It happens in every relationship. The more time you spend with your (beloved) spouse, the more you find you can look at them without seeing them, the more you realize you are hearing them without listening. This doesn’t mean you’re a bad match, it’s simply the effect of the ins and outs of everyday living that, once traversed with someone you used to put on a pedestal, knocks that pedestal down to size. There are a dozen names for the ultra giddy, goofy, joyful desperation you felt when you first met your spouse: puppy love, the honeymoon period, infatuation, new relationship energy. No matter what you call it, don’t you wish you could go back to those days and figure out a way to bottle that feeling?
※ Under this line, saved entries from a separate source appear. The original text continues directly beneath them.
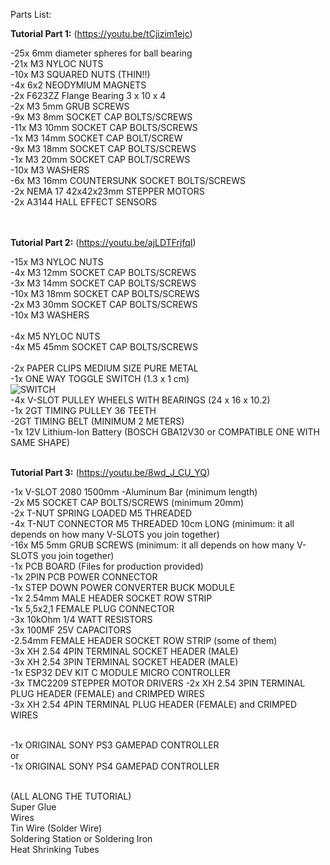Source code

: Parts List:</br>

**Tutorial Part 1:**  (https://youtu.be/tCjizim1ejc)</br>

-25x 6mm diameter spheres for ball bearing</br>
-21x M3 NYLOC NUTS</br>
-10x M3 SQUARED NUTS (THIN!!)</br>
-4x 6x2 NEODYMIUM MAGNETS</br>
-2x  F623ZZ Flange Bearing  3 x 10 x 4</br>
-2x M3 5mm GRUB SCREWS</br>
-9x M3 8mm SOCKET CAP BOLTS/SCREWS</br>
-11x M3 10mm SOCKET CAP BOLTS/SCREWS</br>
-1x M3 14mm SOCKET CAP BOLT/SCREW</br>
-9x M3 18mm SOCKET CAP BOLTS/SCREWS</br>
-1x M3 20mm SOCKET CAP BOLT/SCREWS</br>
-10x M3 WASHERS</br>
-6x M3 16mm COUNTERSUNK SOCKET BOLTS/SCREWS</br>
-2x NEMA 17 42x42x23mm STEPPER MOTORS</br>
-2x A3144 HALL EFFECT SENSORS</br>
</br></br>


**Tutorial Part 2:**  (https://youtu.be/ajLDTFrjfqI)</br>

-15x M3 NYLOC NUTS</br>
-4x M3 12mm SOCKET CAP BOLTS/SCREWS</br>
-3x M3 14mm SOCKET CAP BOLTS/SCREWS</br>
-10x M3 18mm SOCKET CAP BOLTS/SCREWS</br>
-2x M3 30mm SOCKET CAP BOLTS/SCREWS</br>
-10x M3 WASHERS</br></br>
-4x M5 NYLOC NUTS</br>
-4x M5 45mm SOCKET CAP BOLTS/SCREWS</br></br>
-2x PAPER CLIPS MEDIUM SIZE PURE METAL</br>
-1x ONE WAY TOGGLE SWITCH (1.3 x 1 cm)</br>
![SWITCH](http://www.christmasvillages.it/shared/switchb.jpg)</br>
-4x V-SLOT PULLEY WHEELS WITH BEARINGS (24 x 16 x 10.2)</br>
-1x 2GT TIMING PULLEY 36 TEETH</br>
-2GT TIMING BELT (MINIMUM 2 METERS)</br>
-1x 12V Lithium-Ion Battery (BOSCH GBA12V30 or COMPATIBLE ONE WITH SAME SHAPE)</br></br>


**Tutorial Part 3:**  (https://youtu.be/8wd_J_CU_YQ)</br>

-1x V-SLOT 2080 1500mm -Aluminum Bar (minimum length)</br>
-2x M5 SOCKET CAP BOLTS/SCREWS (minimum 20mm)</br>
-2x T-NUT SPRING LOADED M5 THREADED</br>
-4x T-NUT CONNECTOR M5 THREADED 10cm LONG (minimum: it all depends on how many V-SLOTS you join together)</br>
-16x M5 5mm GRUB SCREWS (minimum: it all depends on how many V-SLOTS you join together)</br>
-1x PCB BOARD (Files for production provided)</br>
-1x 2PIN PCB POWER CONNECTOR</br>
-1x STEP DOWN POWER CONVERTER BUCK MODULE</br>
-1x 2.54mm MALE HEADER SOCKET ROW STRIP</br>
-1x 5,5x2,1 FEMALE PLUG CONNECTOR</br>
-3x 10kOhm 1/4 WATT RESISTORS</br>
-3x 100MF 25V CAPACITORS</br>
-2.54mm FEMALE HEADER SOCKET ROW STRIP (some of them)</br>
-3x XH 2.54 4PIN TERMINAL SOCKET HEADER (MALE)</br>
-3x XH 2.54 3PIN TERMINAL SOCKET HEADER (MALE)</br>
-1x ESP32 DEV KIT C MODULE MICRO CONTROLLER</br>
-3x TMC2209 STEPPER MOTOR DRIVERS
-2x XH 2.54 3PIN TERMINAL PLUG HEADER (FEMALE) and CRIMPED WIRES</br>
-3x XH 2.54 4PIN TERMINAL PLUG HEADER (FEMALE) and CRIMPED WIRES</br></br>

-1x ORIGINAL SONY PS3 GAMEPAD CONTROLLER</br>
or</br>
-1x ORIGINAL SONY PS4 GAMEPAD CONTROLLER</br></br> 

 

(ALL ALONG THE TUTORIAL)</br>
Super Glue</br>
Wires</br>
Tin Wire (Solder Wire)</br>
Soldering Station or Soldering Iron</br>
Heat Shrinking Tubes</br>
So far no one has successfully figured out how to build a time machine, but if you make time to be alone with your spouse in the form of ‘date night,’ you can recapture some of that fresh love feeling. You might start slow and ease into it, setting aside a night once every two weeks, then move onto once a week. Whatever works to get the two of you into a place where looking into each other’s eyes is more important than checking your Smartphone. Bonus, not only will you have fun on your date, the positive effects of remembering what brought you two together in the first place will radiate into your everyday lives.
What To Do?
Sure, you could go super fancy. That’s what they show in the commercials, right? Sexy couples with knowing smirks, dressed to the nines, cruising in a shiny car toward the valet of an exclusive five-star restaurant or some sort of extravagant theater event. But date night doesn’t have to cost an arm and a leg or find you and your mate in some sort of manufactured ‘romantic’ liaison. Here are a few ideas to get back to the fun, carefree excitement that you shared when your love was new, when you were caught up in the swirl of obsessive crushing that laid the foundation for the relationship you share now.
Get Hot For Teacher
Is there something your spouse enjoys that means nothing to you? Or vice versa? Say, for instance, your spouse played baseball in school and you’ve never been to a game. Have him take you to a game and explain what’s going on over hot dogs and Cracker Jacks. Or better yet, have him take you to a batting cage and let him show you ‘good form.’ Take turns. Take your spouse to an art museum and explain the process of Andy Warhol’s screen prints. The key here is to open your mind and really get interested in something that is meaningful to your spouse. This is also a good way to practice really listening to each other.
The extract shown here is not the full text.